請求項3の発明によれば、所定の低負荷時に、シリンダの中心を挟んで互いに対角に配置された1対の吸気バルブ及び排気バルブを開閉するので、燃焼室内で吸気にスワールを発生させることができる。また、所定の高負荷時には2つの吸気バルブ及び排気バルブの全てが開閉するので、吸気流量を十分に確保して高出力を得ることが可能となる。
【0014】
そして、シュラウドが所定の低負荷時に開閉する排気バルブの開口部の縁部に設けられ、排気バルブの開口部の縁部の全周のうち、所定の低負荷時に開閉する吸気バルブの開口部の開口方向の延長線側の一部に配置されるので、所定の低負荷時に当該吸気バルブの開口部から開口方向に向けて燃焼室内に流入した吸気が、バルブオーバーラップ時であっても排気通路に吹き抜け難くなる。シュラウドは、排気バルブの開口部の縁部の全周に設けられておらず、また所定の高負荷時においては2つの排気バルブが開閉するので、吸入効率及び掃気効率を十分に確保することができる。
【図面の簡単な説明】
【0015】
【図1】本発明の第1の実施形態の吸気通路内燃料噴射エンジンの概略構造図である。
【図2】本発明の第1の実施形態のエンジンの吸排気系の概略構成を示す横断面図である。

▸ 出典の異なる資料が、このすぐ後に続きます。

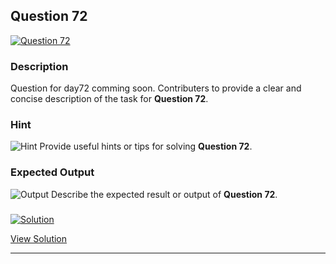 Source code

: 


## Question 72
<a href="https://github.com/alishgosai/Python-Exercise-and-Solutions/blob/master/questions/Question72.md" target="_blank">
  <img src="https://img.shields.io/badge/Question-72-purple?style=for-the-badge&logoSize=60" alt="Question 72">
</a>

### **Description**
Question for day72 comming soon.
Contributers to provide a clear and concise description of the task for **Question 72**.

### **Hint**
![Hint](https://img.shields.io/badge/Hint:-blue)
Provide useful hints or tips for solving **Question 72**.

### **Expected Output**
![Output](https://img.shields.io/badge/Output:-blue)
Describe the expected result or output of **Question 72**.

### <a href="https://github.com/alishgosai/Python-Exercise-and-Solutions/blob/master/solutions/Solution72.js" target="_blank">
  <img src="https://img.shields.io/badge/Solution-1f8e00?style=for-the-badge&logo=solution&logoColor=white" alt="Solution">
</a>

<a href="https://github.com/alishgosai/Python-Exercise-and-Solutions/blob/master/solutions/Solution72.js" target="_blank">View Solution</a>

---

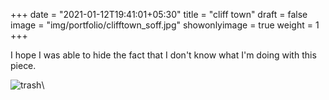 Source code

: +++
date = "2021-01-12T19:41:01+05:30"
title = "cliff town"
draft = false
image = "img/portfolio/clifftown_soff.jpg"
showonlyimage = true
weight = 1
+++

I hope I was able to hide the fact that I don't know what I'm doing with this piece.

![trash](/img/portfolio/clifftown_soff.jpg)\
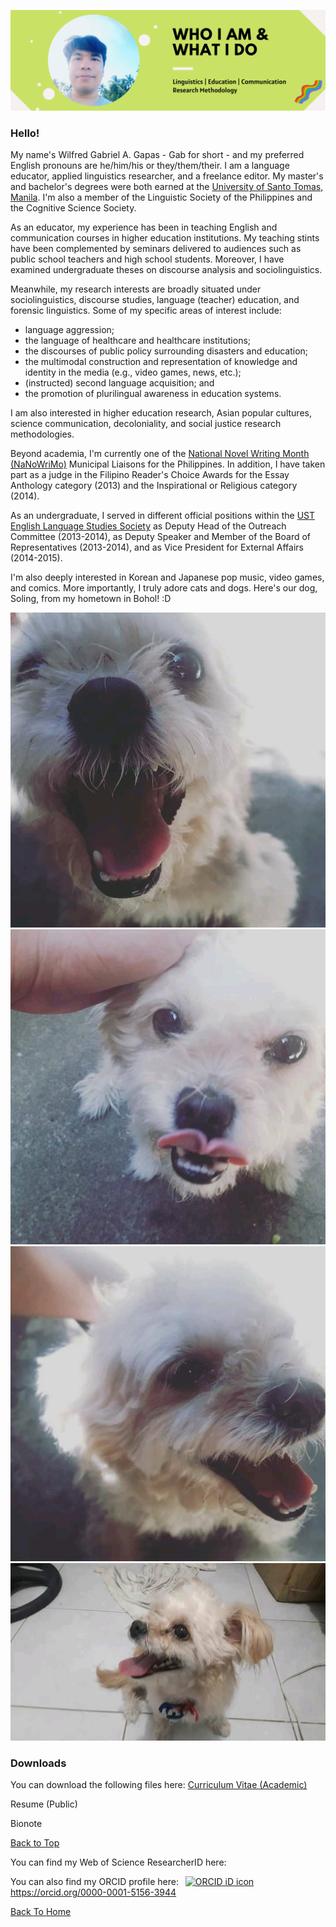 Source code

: ![](/images/site/pagebanner/about.png)

### Hello!

My name's Wilfred Gabriel A. Gapas - Gab for short - and my preferred English pronouns are he/him/his or they/them/their. I am a language educator, applied linguistics researcher, and a freelance editor. My master's and bachelor's degrees were both earned at the [University of Santo Tomas, Manila](https://www.ust.edu.ph). I'm also a member of the Linguistic Society of the Philippines and the Cognitive Science Society.

As an educator, my experience has been in teaching English and communication courses in higher education institutions. My teaching stints have been complemented by seminars delivered to audiences such as public school teachers and high school students. Moreover, I have examined undergraduate theses on discourse analysis and sociolinguistics. 

Meanwhile, my research interests are broadly situated under sociolinguistics, discourse studies, language (teacher) education, and forensic linguistics. Some of my specific areas of interest include:
* language aggression;
* the language of healthcare and healthcare institutions;
* the discourses of public policy surrounding disasters and education;
* the multimodal construction and representation of knowledge and identity in the media (e.g., video games, news, etc.);
* (instructed) second language acquisition; and
* the promotion of plurilingual awareness in education systems.

I am also interested in higher education research, Asian popular cultures, science communication, decoloniality, and social justice research methodologies.

Beyond academia, I'm currently one of the [National Novel Writing Month (NaNoWriMo)](https://nanowrimo.org) Municipal Liaisons for the Philippines. In addition, I have taken part as a judge in the Filipino Reader's Choice Awards for the Essay Anthology category (2013) and the Inspirational or Religious category (2014). 

As an undergraduate, I served in different official positions within the [UST English Language Studies Society](https://www.facebook.com/USTELSSOC) as Deputy Head of the Outreach Committee (2013-2014), as Deputy Speaker and Member of the Board of Representatives (2013-2014), and as Vice President for External Affairs (2014-2015).

I'm also deeply interested in Korean and Japanese pop music, video games, and comics. More importantly, I truly adore cats and dogs. Here's our dog, Soling, from my hometown in Bohol! :D

<div class="gallery" data-columns="1">
	<img src="/images/random/soling1.jpg">
	<img src="/images/random/soling2.jpg">
	<img src="/images/random/soling3.jpg">
	<img src="/images/random/soling4.jpg">
</div>

### Downloads

You can download the following files here:
[Curriculum Vitae (Academic)](https://senseigab.github.io/files/gapas_ac2021.pdf) 

Resume (Public) 

Bionote

<a href="#" class="button button--large">Back to Top</a>


You can find my Web of Science ResearcherID here:
<span id="badgeCont871"><script type="text/javascript" src="https://publons.com/mashlets?el=badgeCont871&rid=AGX-2931-2022"></script></span>

You can also find my ORCID profile here:
<a id="cy-effective-orcid-url" class="underline" href="https://orcid.org/0000-0001-5156-3944" target="orcid.widget" rel="me noopener noreferrer" style="vertical-align: top"> <img src="https://orcid.org/sites/default/files/images/orcid_16x16.png" style="width: 1em; margin-inline-start: 0.5em" alt="ORCID iD icon"/>https://orcid.org/0000-0001-5156-3944</a>

<a href="/" class="button button--large">Back To Home</a> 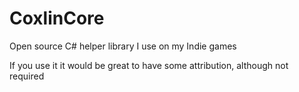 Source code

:# CoxlinCore
Open source C# helper library I use on my Indie games

If you use it it would be great to have some attribution, although not required
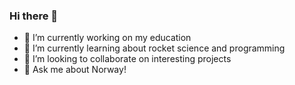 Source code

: ### Hi there 👋

- 🔭 I’m currently working on my education
- 🌱 I’m currently learning about rocket science and programming
- 👯 I’m looking to collaborate on interesting projects
- 💬 Ask me about Norway! 
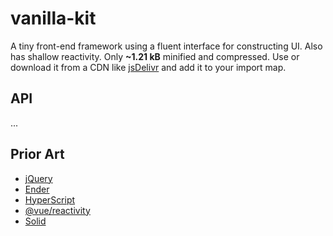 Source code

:# vanilla-kit

A tiny front-end framework using a fluent interface for constructing UI. Also has shallow reactivity. Only **~1.21 kB** minified and compressed. Use or download it from a CDN like [jsDelivr](https://cdn.jsdelivr.net/gh/erickmerchant/vanilla-kit/lib.min.js) and add it to your import map.

## API

...

## Prior Art

- [jQuery](https://github.com/jquery/jquery)
- [Ender](https://github.com/ender-js/Ender)
- [HyperScript](https://github.com/hyperhype/hyperscript)
- [@vue/reactivity](https://github.com/vuejs/core/tree/main/packages/reactivity)
- [Solid](https://www.solidjs.com/)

【図3】バルブ開弁期間及び燃料噴射期間の一例を示す説明図である。
【図4】本発明の第2の実施形態のエンジンの吸排気系の概略構成を示す横断面図である。
【図5】本発明の第3の実施形態のエンジンの吸排気系の概略構成を示す横断面図である。
【図6】本発明の第3の実施形態のエンジンの2弁開閉モード時での燃焼室内での吸気の流動方向を示す横断面図である。

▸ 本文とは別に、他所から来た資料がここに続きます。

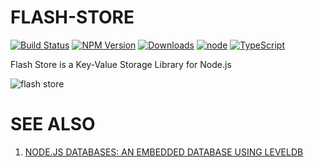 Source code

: # FLASH-STORE

[![Build Status](https://travis-ci.org/zixia/flash-store.svg?branch=master)](https://travis-ci.org/zixia/flash-store) [![NPM Version](https://badge.fury.io/js/flash-store.svg)](https://badge.fury.io/js/flash-store) [![Downloads](http://img.shields.io/npm/dm/flash-store.svg?style=flat-square)](https://npmjs.org/package/flash-store) [![node](https://img.shields.io/node/v/facenet.svg?maxAge=604800)](https://nodejs.org/) [![TypeScript](https://img.shields.io/badge/%3C%2F%3E-TypeScript-blue.svg)](https://www.typescriptlang.org/)

Flash Store is a Key-Value Storage Library for Node.js

![flash store](https://zixia.github.io/flash-store/images/flash-store.png)

# SEE ALSO

1. [NODE.JS DATABASES: AN EMBEDDED DATABASE USING LEVELDB](https://blog.yld.io/2016/10/24/node-js-databases-an-embedded-database-using-leveldb)
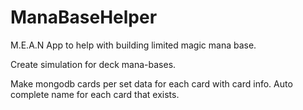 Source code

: # ManaBaseHelper
M.E.A.N App to help with building limited magic mana base.

Create simulation for deck mana-bases.

Make mongodb cards per set data for each card with card info.
Auto complete name for each card that exists.
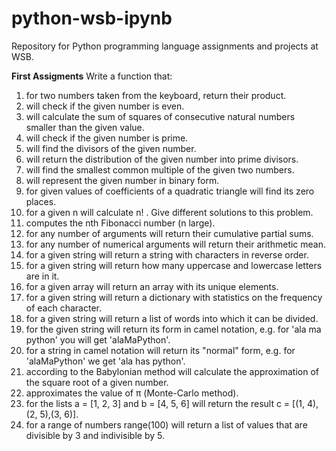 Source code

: # python-wsb-ipynb
Repository for Python programming language assignments and projects at WSB.

**First Assigments**
Write a function that:
1. for two numbers taken from the keyboard, return their product.
2. will check if the given number is even.
3. will calculate the sum of squares of consecutive natural numbers smaller than the given value.
4. will check if the given number is prime.
5. will find the divisors of the given number.
6. will return the distribution of the given number into prime divisors.
7. will find the smallest common multiple of the given two numbers.
8. will represent the given number in binary form.
9. for given values of coefficients of a quadratic triangle will find its zero places.
10. for a given n will calculate n! . Give different solutions to this problem.
11. computes the nth Fibonacci number (n large).
12. for any number of arguments will return their cumulative partial sums.
13. for any number of numerical arguments will return their arithmetic mean.
14. for a given string will return a string with characters in reverse order.
15. for a given string will return how many uppercase and lowercase letters are in it.
16. for a given array will return an array with its unique elements.
17. for a given string will return a dictionary with statistics on the frequency of each character.
18. for a given string will return a list of words into which it can be divided.
19. for the given string will return its form in camel notation, e.g. for 'ala ma python' you will get 'alaMaPython'.
20. for a string in camel notation will return its "normal" form, e.g. for 'alaMaPython' we get 'ala has python'.
21. according to the Babylonian method will calculate the approximation of the square root of a given number.
22. approximates the value of π (Monte-Carlo method).
23. for the lists a = [1, 2, 3] and b = [4, 5, 6] will return the result c = [(1, 4),(2, 5),(3, 6)].
24. for a range of numbers range(100) will return a list of values that are divisible by 3 and indivisible by 5.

【図7】4弁開閉モードと2弁開閉モードとの切換用マップである。
【発明を実施するための形態】
【0016】
以下、本発明の実施の形態を図面に基づき説明する。
図1は、本発明の第1の実施形態の吸気通路内燃料噴射エンジン(以下、エンジン1という)の概略構造図である。図2は、本発明の第1の実施形態のエンジン1の吸排気系の概略構成を示す横断面図である。なお、図2では、燃焼室7内での吸気の流動方向を白抜き矢印で示している。
【0017】
図1、2に示すように、本発明の第1の実施形態のエンジン1は、円筒状の1つのシリンダ2に吸気バルブ3と排気バルブ4とを1つずつ備えた2バルブ式のエンジンである。
エンジン1のシリンダヘッド5には、点火プラグ6が備えられるとともに、燃焼室7の中心を挟んで吸気ポート8(吸気通路)及び排気ポート9が1つずつ備えられている。また、シリンダヘッド5には、吸気ポート8を開閉する吸気バルブ3と、排気ポート9を開閉する排気バルブ4が備えられ、これらの吸気バルブ3及び排気バルブ4は、シリンダヘッド5上の図示しない動弁機構によりクランク軸の回転に同期して開閉駆動される。
【0018】
吸気ポート8に接続される吸気マニホールド10(吸気通路)は、シリンダ2の側方から吸気バルブ3に向かって延び、排気ポート9に接続される排気マニホールド11は、吸気マニホールド10とは反対側のシリンダ2の側方から排気バルブ4に向かって延びている。
更に、エンジン1には、吸気バルブ3に近接して吸気ポート8内に燃料を噴射する燃料噴射弁12(燃料噴射手段)が設けられている。燃料噴射弁12は、吸気バルブ3の開口部に向って燃料を噴射するように噴射方向が設定されている。燃料噴射弁12は、燃料タンク13からフィードポンプ14によって燃料が供給される。
【0019】
図2に示すように、吸気マニホールド11及び吸気バルブ3と、排気マニホールド11及び排気バルブ4とは、上方視で一直線上に配置されず、燃焼室7の中心を挟んでシリンダ2の径方向(図2中、上下方向)にオフセットするように配置されている。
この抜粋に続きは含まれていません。